Sekarang, Notion memungkinkan tim untuk menerapkan kode kustom mereka sendiri. Dengan fitur baru yang disebut Workers, lingkungan berbasis cloud Notion yang menjalankan kode kustom, pelanggan bisa menuliskan logika mereka dan menerapkannya di sandbox aman. Ini berarti tim bisa menyinkronkan data mereka dengan Notion, membangun alat kustom, dan memicu kerja dengan webhook — sinyal otomatis yang memulai tindakan ketika terjadi sesuatu di aplikasi lain — tanpa bergantung pada infrastruktur eksternal.
Menariknya, kamu bahkan tidak perlu menulis kode. Perusahaan ini menekankan bahwa agen kode AI pilihanmu bisa melakukannya untukmu.
Workers ini akan menggunakan sistem kredit yang sama seperti Custom Agents, tetapi Notion menjadikan ini gratis hingga bulan Agustus, sehingga pengembang bisa bereksperimen.
Fitur penyinkronan sumber data eksternal juga bagian dari Notion Developer Platform.

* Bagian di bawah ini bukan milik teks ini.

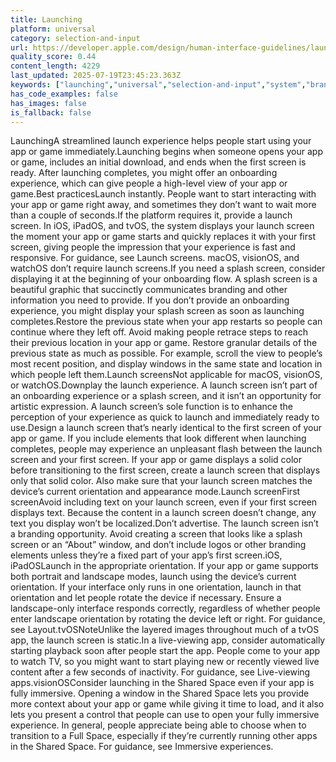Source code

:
 ```yaml
---
title: Launching
platform: universal
category: selection-and-input
url: https://developer.apple.com/design/human-interface-guidelines/launching
quality_score: 0.44
content_length: 4229
last_updated: 2025-07-19T23:45:23.363Z
keywords: ["launching","universal","selection-and-input","system","branding","design","color","interface","layout","images"]
has_code_examples: false
has_images: false
is_fallback: false
---
```


LaunchingA streamlined launch experience helps people start using your app or game immediately.Launching begins when someone opens your app or game, includes an initial download, and ends when the first screen is ready. After launching completes, you might offer an onboarding experience, which can give people a high-level view of your app or game.Best practicesLaunch instantly. People want to start interacting with your app or game right away, and sometimes they don’t want to wait more than a couple of seconds.If the platform requires it, provide a launch screen. In iOS, iPadOS, and tvOS, the system displays your launch screen the moment your app or game starts and quickly replaces it with your first screen, giving people the impression that your experience is fast and responsive. For guidance, see Launch screens. macOS, visionOS, and watchOS don’t require launch screens.If you need a splash screen, consider displaying it at the beginning of your onboarding flow. A splash screen is a beautiful graphic that succinctly communicates branding and other information you need to provide. If you don’t provide an onboarding experience, you might display your splash screen as soon as launching completes.Restore the previous state when your app restarts so people can continue where they left off. Avoid making people retrace steps to reach their previous location in your app or game. Restore granular details of the previous state as much as possible. For example, scroll the view to people’s most recent position, and display windows in the same state and location in which people left them.Launch screensNot applicable for macOS, visionOS, or watchOS.Downplay the launch experience. A launch screen isn’t part of an onboarding experience or a splash screen, and it isn’t an opportunity for artistic expression. A launch screen’s sole function is to enhance the perception of your experience as quick to launch and immediately ready to use.Design a launch screen that’s nearly identical to the first screen of your app or game. If you include elements that look different when launching completes, people may experience an unpleasant flash between the launch screen and your first screen. If your app or game displays a solid color before transitioning to the first screen, create a launch screen that displays only that solid color. Also make sure that your launch screen matches the device’s current orientation and appearance mode.Launch screenFirst screenAvoid including text on your launch screen, even if your first screen displays text. Because the content in a launch screen doesn’t change, any text you display won’t be localized.Don’t advertise. The launch screen isn’t a branding opportunity. Avoid creating a screen that looks like a splash screen or an “About” window, and don’t include logos or other branding elements unless they’re a fixed part of your app’s first screen.iOS, iPadOSLaunch in the appropriate orientation. If your app or game supports both portrait and landscape modes, launch using the device’s current orientation. If your interface only runs in one orientation, launch in that orientation and let people rotate the device if necessary. Ensure a landscape-only interface responds correctly, regardless of whether people enter landscape orientation by rotating the device left or right. For guidance, see Layout.tvOSNoteUnlike the layered images throughout much of a tvOS app, the launch screen is static.In a live-viewing app, consider automatically starting playback soon after people start the app. People come to your app to watch TV, so you might want to start playing new or recently viewed live content after a few seconds of inactivity. For guidance, see Live-viewing apps.visionOSConsider launching in the Shared Space even if your app is fully immersive. Opening a window in the Shared Space lets you provide more context about your app or game while giving it time to load, and it also lets you present a control that people can use to open your fully immersive experience. In general, people appreciate being able to choose when to transition to a Full Space, especially if they’re currently running other apps in the Shared Space. For guidance, see Immersive experiences.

Didukung oleh Workers, fitur penyinkronan database bisa menarik data dari database mana pun yang memiliki API. Artinya, kamu bisa mengakses data dari tempat-tempat seperti Salesforce, Zendesk, Postgres, dan lainnya dalam database Notionmu sendiri, dan menjaga data tetap terbaru.
Zhao menegaskan bahwa ini berarti pengguna Notion kini bisa “menggunakan database Notion sebagai kanvas yang kuat untuk alur kerja dan agen kalian.”
Workers juga dapat membangun alat agen dengan logika kustom, untuk saat-saat ketika menghubungkan dengan pihak ketiga melalui MCP — singkatan dari Model Context Protocol, sebuah standar baru yang memungkinkan alat AI terhubung dengan data dan layanan eksternal — tidaklah cukup.
Tambahan lainnya memungkinkan pengguna Notion untuk berkomunikasi langsung dengan agen AI eksternal yang mereka gunakan, memberi pekerjaan kepada mereka, dan melacak kemajuan mereka seolah-olah mereka adalah salah satu agen kustom Notion. Saat peluncuran, Notion menyatakan bahwa Claude Code, Cursor, Codex, dan Decagon adalah agen mitra yang didukung, tetapi mereka berencana untuk menambah lebih banyak lagi.
Ada juga API Agen Eksternal, jika tim ingin menghubungkan agen internal mereka dengan Notion, seperti agen yang dibangun khusus untuk kebutuhan perusahaan.
Pengembang dan agen berinteraksi dengan Notion’s Developer Platform yang baru melalui Notion CLI, sebuah alat command-line untuk pengembang, yang tersedia di Business dan Enterprise Plans perusahaan.
Platform Pengembang ini menandai pergeseran strategi bagi Notion yang kini lebih menjadi platform yang dapat diprogram daripada sekadar aplikasi. Ini membekali mereka untuk bersaing dengan platform otomasi alur kerja lainnya. Saat bisnis semakin melirik cara untuk mengautomasi kerja pengetahuan dan membangun sistem AI internal, sebuah platform yang menggabungkan agen, kode kustom, dan data langsung dalam satu tempat mulai tampak kurang seperti aplikasi produktivitas dan lebih seperti infrastruktur inti.
Ini juga mengikuti tren yang lebih luas di kalangan perusahaan AI, yang telah bergerak melampaui chatbot AI untuk menawarkan alat agen yang dapat mengambil tindakan di berbagai platform perangkat lunak.
“Setiap data, setiap alat, setiap agen — itu adalah gambaran besar untuk Notion Developer Platform,” kata Zhao.